(Information supplied begins)
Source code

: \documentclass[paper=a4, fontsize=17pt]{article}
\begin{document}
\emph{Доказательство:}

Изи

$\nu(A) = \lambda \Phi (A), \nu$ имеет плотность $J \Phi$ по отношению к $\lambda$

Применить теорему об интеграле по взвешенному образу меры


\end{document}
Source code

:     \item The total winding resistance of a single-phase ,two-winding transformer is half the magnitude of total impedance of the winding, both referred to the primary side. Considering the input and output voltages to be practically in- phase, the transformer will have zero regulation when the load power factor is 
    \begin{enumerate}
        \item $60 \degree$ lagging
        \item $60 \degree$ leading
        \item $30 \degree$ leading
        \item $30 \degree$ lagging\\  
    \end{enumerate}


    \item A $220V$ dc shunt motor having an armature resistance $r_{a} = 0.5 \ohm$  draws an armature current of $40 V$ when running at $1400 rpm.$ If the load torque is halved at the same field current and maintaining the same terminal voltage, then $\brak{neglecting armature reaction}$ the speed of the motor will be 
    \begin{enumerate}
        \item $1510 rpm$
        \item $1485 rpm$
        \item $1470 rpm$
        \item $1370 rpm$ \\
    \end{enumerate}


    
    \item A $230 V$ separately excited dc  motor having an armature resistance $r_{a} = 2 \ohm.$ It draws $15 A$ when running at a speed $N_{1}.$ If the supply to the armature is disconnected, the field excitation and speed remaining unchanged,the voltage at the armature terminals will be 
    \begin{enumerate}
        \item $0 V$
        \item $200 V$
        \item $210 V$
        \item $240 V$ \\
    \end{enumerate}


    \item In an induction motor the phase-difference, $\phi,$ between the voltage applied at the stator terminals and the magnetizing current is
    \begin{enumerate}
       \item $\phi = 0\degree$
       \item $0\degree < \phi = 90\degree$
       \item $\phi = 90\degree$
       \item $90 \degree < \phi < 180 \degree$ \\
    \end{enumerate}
(Information supplied ends)
(Information supplied begins)
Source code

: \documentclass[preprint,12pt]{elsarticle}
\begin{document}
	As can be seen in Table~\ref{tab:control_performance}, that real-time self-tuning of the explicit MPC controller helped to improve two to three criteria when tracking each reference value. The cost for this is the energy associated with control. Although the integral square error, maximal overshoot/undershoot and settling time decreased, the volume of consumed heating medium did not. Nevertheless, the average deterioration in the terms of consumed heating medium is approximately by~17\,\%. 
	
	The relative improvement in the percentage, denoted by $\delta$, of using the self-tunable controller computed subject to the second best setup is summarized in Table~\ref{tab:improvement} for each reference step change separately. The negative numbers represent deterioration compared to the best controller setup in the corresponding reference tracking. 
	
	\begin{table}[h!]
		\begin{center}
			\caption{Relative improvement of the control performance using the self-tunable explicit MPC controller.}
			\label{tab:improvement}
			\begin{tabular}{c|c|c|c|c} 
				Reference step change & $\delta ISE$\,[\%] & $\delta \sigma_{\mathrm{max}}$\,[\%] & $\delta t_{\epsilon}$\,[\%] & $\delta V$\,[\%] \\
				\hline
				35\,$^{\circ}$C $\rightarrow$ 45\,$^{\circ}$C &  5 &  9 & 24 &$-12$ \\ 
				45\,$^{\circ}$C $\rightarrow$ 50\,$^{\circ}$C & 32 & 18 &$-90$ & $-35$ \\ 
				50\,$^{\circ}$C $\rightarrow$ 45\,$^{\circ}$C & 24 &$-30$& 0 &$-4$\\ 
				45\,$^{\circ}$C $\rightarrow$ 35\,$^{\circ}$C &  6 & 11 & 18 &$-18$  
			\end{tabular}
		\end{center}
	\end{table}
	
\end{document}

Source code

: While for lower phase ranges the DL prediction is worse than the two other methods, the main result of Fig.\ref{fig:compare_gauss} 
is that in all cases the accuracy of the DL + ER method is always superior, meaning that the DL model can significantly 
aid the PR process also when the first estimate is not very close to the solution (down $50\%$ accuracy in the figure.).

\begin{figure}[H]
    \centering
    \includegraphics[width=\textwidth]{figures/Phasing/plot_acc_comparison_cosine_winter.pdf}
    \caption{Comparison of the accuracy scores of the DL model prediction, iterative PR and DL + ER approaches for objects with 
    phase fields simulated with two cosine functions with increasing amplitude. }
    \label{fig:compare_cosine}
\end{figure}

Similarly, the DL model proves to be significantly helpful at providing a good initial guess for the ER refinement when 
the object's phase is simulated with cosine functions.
(Information supplied ends)
**How to complete this task**
Give back, exactly as written, the stretch from the line with "Reference step change &" through the line with "18 &$-90$ & $-35$ \\", and no other lines from the records above.

**Solution to this task**
				Reference step change & $\delta ISE$\,[\%] & $\delta \sigma_{\mathrm{max}}$\,[\%] & $\delta t_{\epsilon}$\,[\%] & $\delta V$\,[\%] \\
				\hline
				35\,$^{\circ}$C $\rightarrow$ 45\,$^{\circ}$C &  5 &  9 & 24 &$-12$ \\ 
				45\,$^{\circ}$C $\rightarrow$ 50\,$^{\circ}$C & 32 & 18 &$-90$ & $-35$ \\ 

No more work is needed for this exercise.